Pravind Jugnauth : « Le Muslim Family Council n’a pas les caractéristiques nécessaires pour fonctionner comme une Court of Law »

Pravind Jugnauth : « Le Muslim Family Council n’a pas les caractéristiques nécessaires pour fonctionner comme une Court of Law »

« Il n’est pas approprié d’habiliter le Muslim Family Council à agir également à titre de tribunal, car, selon le State Law Office, le pouvoir de trancher les questions relatives à « l’état de la personne » est déjà du ressort de la Cour suprême et le Conseil n’a pas les caractéristiques qui lui permettent de fonctionner en tant qu’une Court of Law ».

Cette déclaration a été faite par le Premier ministre, Pravind Jugnauth, hier à l’Assemblée nationale en réponse à une question parlementaire. La question était de savoir si l’on envisagerait d’habiliter le Muslim Family Council à agir en tant que tribunal relativement aux questions relatives aux mariages musulmans, y compris le pouvoir de convoquer des témoins, de tenir des audiences et de rendre des décisions exécutoires.

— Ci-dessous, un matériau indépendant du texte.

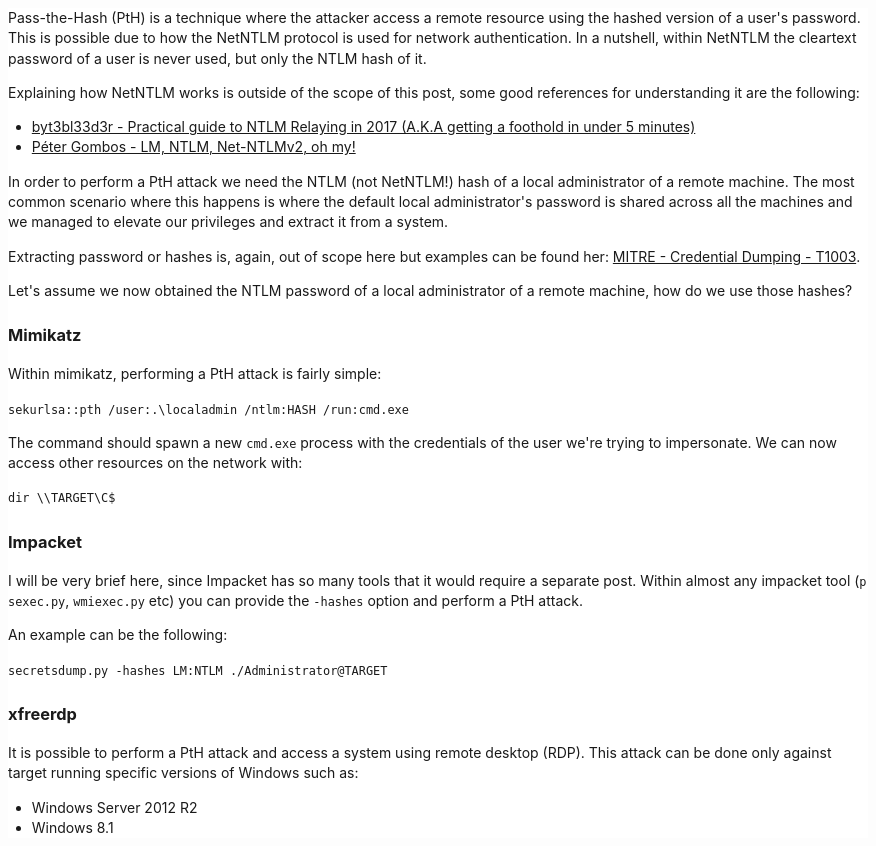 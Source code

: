 Pass-the-Hash (PtH) is a technique where the attacker access a remote resource using the hashed version of a user's password. This is possible due to how the NetNTLM protocol is used for network authentication. In a nutshell, within NetNTLM the cleartext password of a user is never used, but only the NTLM hash of it.

Explaining how NetNTLM works is outside of the scope of this post, some good references for understanding it are the following:

* [byt3bl33d3r - Practical guide to NTLM Relaying in 2017 (A.K.A getting a foothold in under 5 minutes)](https://byt3bl33d3r.github.io/practical-guide-to-ntlm-relaying-in-2017-aka-getting-a-foothold-in-under-5-minutes.html)
* [Péter Gombos - LM, NTLM, Net-NTLMv2, oh my!](https://medium.com/@petergombos/lm-ntlm-net-ntlmv2-oh-my-a9b235c58ed4)

In order to perform a PtH attack we need the NTLM (not NetNTLM!) hash of a local administrator of a remote machine. The most common scenario where this happens is where the default local administrator's password is shared across all the machines and we managed to elevate our privileges and extract it from a system.

Extracting password or hashes is, again, out of scope here but examples can be found her: [MITRE - Credential Dumping - T1003](https://attack.mitre.org/techniques/T1003/).

Let's assume we now obtained the NTLM password of a local administrator of a remote machine, how do we use those hashes?

### Mimikatz

Within mimikatz, performing a PtH attack is fairly simple:

```
sekurlsa::pth /user:.\localadmin /ntlm:HASH /run:cmd.exe
```

The command should spawn a new `cmd.exe` process with the credentials of the user we're trying to impersonate. We can now access other resources on the network with:

```
dir \\TARGET\C$
```

### Impacket

I will be very brief here, since Impacket has so many tools that it would require a separate post. Within almost any impacket tool (`psexec.py`, `wmiexec.py` etc) you can provide the `-hashes` option and perform a PtH attack.

An example can be the following:

```
secretsdump.py -hashes LM:NTLM ./Administrator@TARGET
```

### xfreerdp

It is possible to perform a PtH attack and access a system using remote desktop (RDP). This attack can be done only against target running specific versions of Windows such as:

* Windows Server 2012 R2
* Windows 8.1
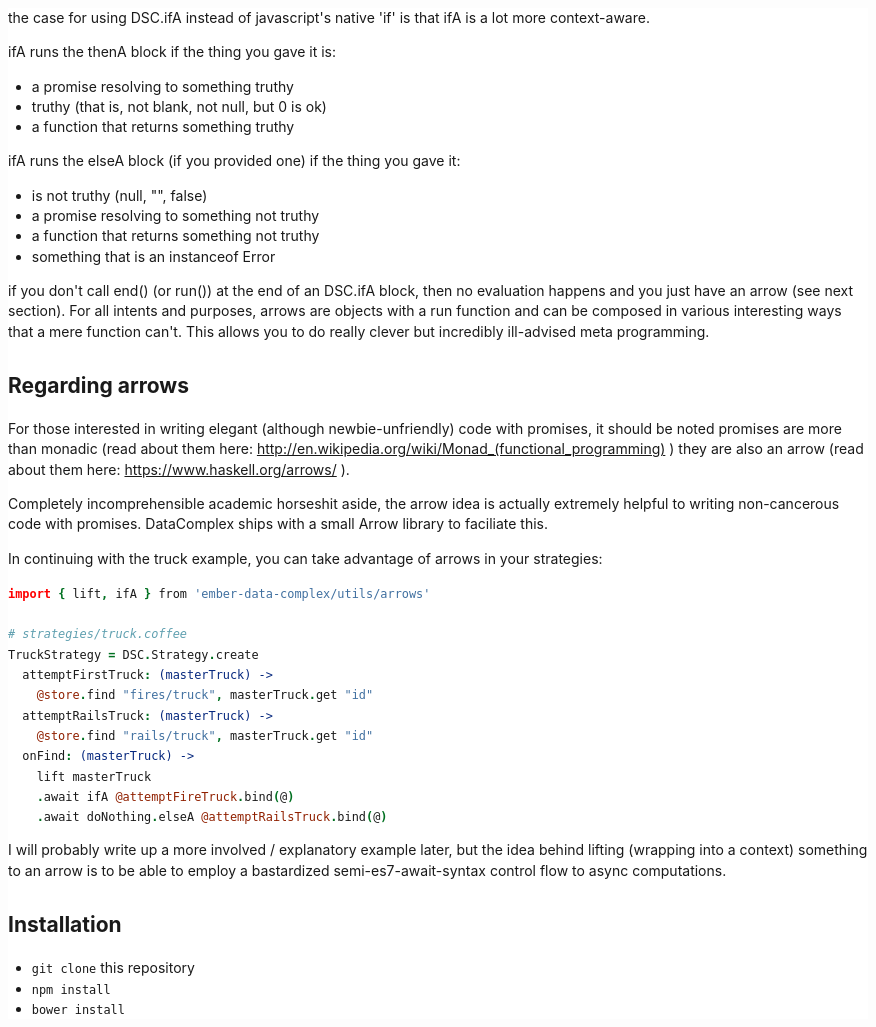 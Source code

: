 
the case for using DSC.ifA instead of javascript's native 'if' is that ifA is a lot more context-aware.

ifA runs the thenA block if the thing you gave it is:

* a promise resolving to something truthy
* truthy (that is, not blank, not null, but 0 is ok)
* a function that returns something truthy

ifA runs the elseA block (if you provided one) if the thing you gave it:

* is not truthy (null, "", false)
* a promise resolving to something not truthy
* a function that returns something not truthy
* something that is an instanceof Error

if you don't call end() (or run()) at the end of an DSC.ifA block, then no evaluation happens and you just have an arrow (see next section). For all intents and purposes, arrows are objects with a run function and can be composed in various interesting ways that a mere function can't. This allows you to do really clever but incredibly ill-advised meta programming.

## Regarding arrows
For those interested in writing elegant (although newbie-unfriendly) code with promises, it should be noted promises are more than monadic (read about them here: http://en.wikipedia.org/wiki/Monad_(functional_programming) ) they are also an arrow (read about them here: https://www.haskell.org/arrows/ ).

Completely incomprehensible academic horseshit aside, the arrow idea is actually extremely helpful to writing non-cancerous code with promises. DataComplex ships with a small Arrow library to faciliate this.

In continuing with the truck example, you can take advantage of arrows in your strategies:

```coffee
import { lift, ifA } from 'ember-data-complex/utils/arrows'

# strategies/truck.coffee
TruckStrategy = DSC.Strategy.create
  attemptFirstTruck: (masterTruck) ->
    @store.find "fires/truck", masterTruck.get "id"
  attemptRailsTruck: (masterTruck) ->
    @store.find "rails/truck", masterTruck.get "id"
  onFind: (masterTruck) ->
    lift masterTruck
    .await ifA @attemptFireTruck.bind(@)
    .await doNothing.elseA @attemptRailsTruck.bind(@)
```
I will probably write up a more involved / explanatory example later, but the idea behind lifting (wrapping into a context) something to an arrow is to be able to employ a bastardized semi-es7-await-syntax control flow to async computations.

## Installation

* `git clone` this repository
* `npm install`
* `bower install`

Le Premier ministre a indiqué qu’il ne serait pas approprié de donner de tels pouvoirs à toute autre institution comme dans le cas du Muslim Family Council qui, dans une telle situation, devra se prononcer sur les décisions opérationnelles prises par le même Conseil, ce qui pourrait entraîner un conflit d’intérêts, étant donné que les membres seront à la fois juge et partie.

En outre, il a souligné que la Section 29 du Civil Status Act 1981 a récemment été modifié par la Finance (Miscellaneous Provisions) Act 2020 en vue de consolider le Muslim Family Council. « La législation modifiée prévoit que la composition du Muslim Family Council comprendra désormais un vice-président, le registraire de l’état civil ou son représentant et un secrétaire qui sera un fonctionnaire public désigné par le registraire de l’état civil.», a ajouté le Premier ministre.

Le Premier ministre a rappelé que, conformément à la Section 30 du Civil Status Act, le Muslim Family Council a été investi du pouvoir d’établir des règles régissant les mariages célébrés conformément aux rites musulmans et la dissolution de ces mariages. En outre, il a souligné que pour les cas de plaintes relatives à des mariages célébrés conformément aux rites musulmans, le Civil Status (Muslim Family Council) Regulations 2005 confère au Conseil le pouvoir d’assigner l’autre partie à comparaître devant le Conseil et d’entendre et de trancher la plainte conformément aux règles régissant ces mariages.

En ce qui concerne la dissolution des mariages célébrés conformément aux rites musulmans, Pravind Jugnauth a souligné que le Muslim Family Council dispose de son propre mécanisme de fonctionnement. Il a souligné que le Conseil entend d’abord l’affaire et conseille les parties concernées pour la réconciliation sous son contrôle. Toutefois, il a conclu que si les parties refusent de se réconcilier, le Conseil les informe alors de la procédure relative à la dissolution.